Baffled, you report it to the police. They go to see him and he says he’s never been to your house let alone hit you. You know he did it, he knows he did it – but he flat out denies it. His attitude is all off though, and the police are pretty certain he is lying. Only there is no evidence, no video, no witnesses.

Nevertheless, the police think you are a credible witness, he clearly isn’t and so it goes to court. The jury also think he is shifty, unreliable, and probably lying. Unfortunately the Judge (rightly) instructs them they have to be sure before they can return a guilty verdict. They cannot be certain based on your word alone against his – so the verdict comes back not guilty.

Amazingly – after this, your broken cheekbone doesn’t miraculously heal – he still did it. Innocent in the eyes of the law, but guilty in fact. And you certainly didn’t make a false accusation.

The important thing to remember is this is happening all the time. It is normal in cases where the only evidence is the word of the victim. Innocent until proven guilty (IUPG) is built on the premise

Better to let 10 guilty men go free than send one innocent man to prison


So no, your example – or a thousand of them – is not proof, or even evidence, of a false accusation. And found “not guilty” is not equal to “proven innocent”

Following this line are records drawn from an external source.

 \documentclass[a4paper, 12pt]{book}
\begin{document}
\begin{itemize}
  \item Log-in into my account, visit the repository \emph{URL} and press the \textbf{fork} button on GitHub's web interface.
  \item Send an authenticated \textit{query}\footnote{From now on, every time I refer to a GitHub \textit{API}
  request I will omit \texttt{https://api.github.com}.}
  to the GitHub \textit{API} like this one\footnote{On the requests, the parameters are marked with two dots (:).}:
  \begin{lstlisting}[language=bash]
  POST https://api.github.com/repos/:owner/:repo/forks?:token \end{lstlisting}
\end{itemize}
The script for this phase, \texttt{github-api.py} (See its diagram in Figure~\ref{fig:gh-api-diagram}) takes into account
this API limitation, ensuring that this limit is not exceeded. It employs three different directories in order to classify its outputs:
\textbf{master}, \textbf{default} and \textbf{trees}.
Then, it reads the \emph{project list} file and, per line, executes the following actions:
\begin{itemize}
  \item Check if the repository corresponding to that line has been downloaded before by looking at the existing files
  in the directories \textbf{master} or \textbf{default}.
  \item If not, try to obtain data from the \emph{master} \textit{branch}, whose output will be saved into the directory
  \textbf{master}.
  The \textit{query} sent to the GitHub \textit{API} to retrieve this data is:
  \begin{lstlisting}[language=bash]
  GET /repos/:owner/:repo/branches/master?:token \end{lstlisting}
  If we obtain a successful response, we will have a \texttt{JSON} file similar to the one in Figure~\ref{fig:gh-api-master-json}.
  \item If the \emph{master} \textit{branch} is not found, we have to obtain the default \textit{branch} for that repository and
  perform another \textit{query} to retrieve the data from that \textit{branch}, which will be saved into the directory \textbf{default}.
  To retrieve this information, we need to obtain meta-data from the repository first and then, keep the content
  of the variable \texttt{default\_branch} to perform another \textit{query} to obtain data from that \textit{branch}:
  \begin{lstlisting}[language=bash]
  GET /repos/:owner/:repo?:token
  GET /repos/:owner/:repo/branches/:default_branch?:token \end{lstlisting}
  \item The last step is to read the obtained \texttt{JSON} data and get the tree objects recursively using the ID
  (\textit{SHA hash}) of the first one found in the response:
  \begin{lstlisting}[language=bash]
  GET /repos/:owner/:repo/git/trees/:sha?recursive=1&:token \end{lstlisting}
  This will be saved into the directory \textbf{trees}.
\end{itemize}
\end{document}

What might consent look like?

Here is the text of a comment I contributed to a Guardian comment thread recently:

Come on guys – it really is not complicated

Verbal explicit consent: Yes / Yes Please / Oh my god, take me upstaris / Come here and F**k me big boy / etc / etc
Non verbal explicit consent: Removes clothes, removes yours, grabs you, pulls you in. (Or any other unambiguous willing, wanting participation – this is what “enthusiastic” means) Consent must be ongoing – if at some point she seems less into it, and there is any doubt “You OK babe?” or “You still into this?” or similar. If the answer is “no” then stop, and without making her feel bad.

Non Verbal Non consent: Flirting / Revealing clothing / being a “party girl” / going back to hotel room or house / Being drunk / Having sex with your friend (seriously, it staggers me that some men need to be told this – if your friend is with someone, dont FFS think it’s OK for you to join in) / Passively “allowing” you to do stuff (non resistance). This one is important, you cannot tell the difference between “passively allowing” and “submitting/frightened/frozen allowing” If she is passive or unresponsive STOP.

If you take any of these or similar as “implied” consent, you are seriously risking being a rapist.

All verbal or nonverbal explicit consent is invalidated if the individual is so intoxicated by drink or drugs, he/she is unable to make rational judgements. No consent can be given if the person is unconscious or asleep, but the law also recognises it is possible to be conscious and interacting, but still too drunk (incapacitated) to give a valid consent. How drunk is that? – if you are asking the question, then STOP.

A couple of notes:
1 – If you’re involved in “hooking up” or one night stands. You need to be aware that if you don’t know your partner, then you are MUCH less able to judge non verbal cues. You need to be MUCH more careful if relying on non verbal consent that it is totally unambiguous.

2- in response to some comments: Consent when not really wanting it. Consider these two examples.

Partner lovingly participates even though not totally into it, because she *wants* do to something nice for you. (But why would you want to if she doesn’t?). This would (at least in my opinion) be a valid consent.

She gives in though being nagged, coerced, bargained with etc etc. This would not – she does not want it and if she is only agreeing to prevent something worse or more annoying, that is not consent.